How Vicki Owens Built Two Departments from Scratch

Vicki Owens, vice president of community and team engagement at Volt Credit Union, shares how she navigated personalities, faced her fears and did her homework to build two departments from scratch.

By Lillian Stone

Jan 01 2019 at 8 a.m.

Vicki Owens of Volt Credit Union in Springfield, MO
Photo by Brad ZweerinkCreating two departments from scratch would make any professional nervous. But Vicki Owens was up for the challenge.

Volt Credit Union

Biz 417: As Volt’s vice president of community and team engagement, you deal with people every day. But this isn’t the first role in which you’ve had to navigate personalities, right?
Vicki Owens: I got my start at a credit union in Oklahoma immediately after graduating college. I loved the people I worked with, but the workplace had some morale issues and a lot of distrust in the departments. I took initiative and introduced my superiors to a book I discovered in college called Your Attitude is Showing. They then invited me to facilitate a communication training series.

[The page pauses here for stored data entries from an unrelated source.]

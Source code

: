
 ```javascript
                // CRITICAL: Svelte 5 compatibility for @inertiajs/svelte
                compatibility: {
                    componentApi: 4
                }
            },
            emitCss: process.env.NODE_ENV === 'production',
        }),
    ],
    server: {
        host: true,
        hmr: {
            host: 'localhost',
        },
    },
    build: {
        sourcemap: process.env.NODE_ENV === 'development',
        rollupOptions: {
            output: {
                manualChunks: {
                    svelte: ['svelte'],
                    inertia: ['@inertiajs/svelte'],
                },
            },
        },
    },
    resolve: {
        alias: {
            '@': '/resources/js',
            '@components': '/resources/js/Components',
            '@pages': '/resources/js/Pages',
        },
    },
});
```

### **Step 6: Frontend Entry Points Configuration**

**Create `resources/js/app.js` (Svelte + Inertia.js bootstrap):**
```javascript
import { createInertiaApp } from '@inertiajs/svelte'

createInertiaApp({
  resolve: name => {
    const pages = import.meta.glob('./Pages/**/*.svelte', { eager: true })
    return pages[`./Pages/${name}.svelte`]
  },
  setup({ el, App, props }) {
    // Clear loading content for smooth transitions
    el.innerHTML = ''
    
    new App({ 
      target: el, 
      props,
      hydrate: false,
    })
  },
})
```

Biz: It must have been intimidating to point out a problem when you were fairly new to the working world.
VO: There’s a quote—“Don’t let fear decide your future.” Fear could have kept me from stepping up to spearhead the communication training in Oklahoma. Fear could have kept me from taking on human resources here at Volt. You can’t let fear hold you back.

Biz: You created Volt’s marketing department after being selected as the company’s first in-house marketing team member. How was that experience?
VO: When I started at Volt [then Community Financial Credit Union], the president let me know that they had just approved their first in-house marketing position. All of the marketing was outsourced before me, so I built the department completely from scratch. It was scary, overwhelming and amazingly fun.

Biz: After launching Volt’s marketing department, you then launched the human resources department. What’s your secret to thriving in a new field?
VO: When we identified that we needed to hire an HR person, I raised my hand and asked to be considered. I then started reading everything—any articles I could get my hands on. I took advantage of training opportunities and any other local resources I could find. It took time, but I’ve never been afraid to try something new.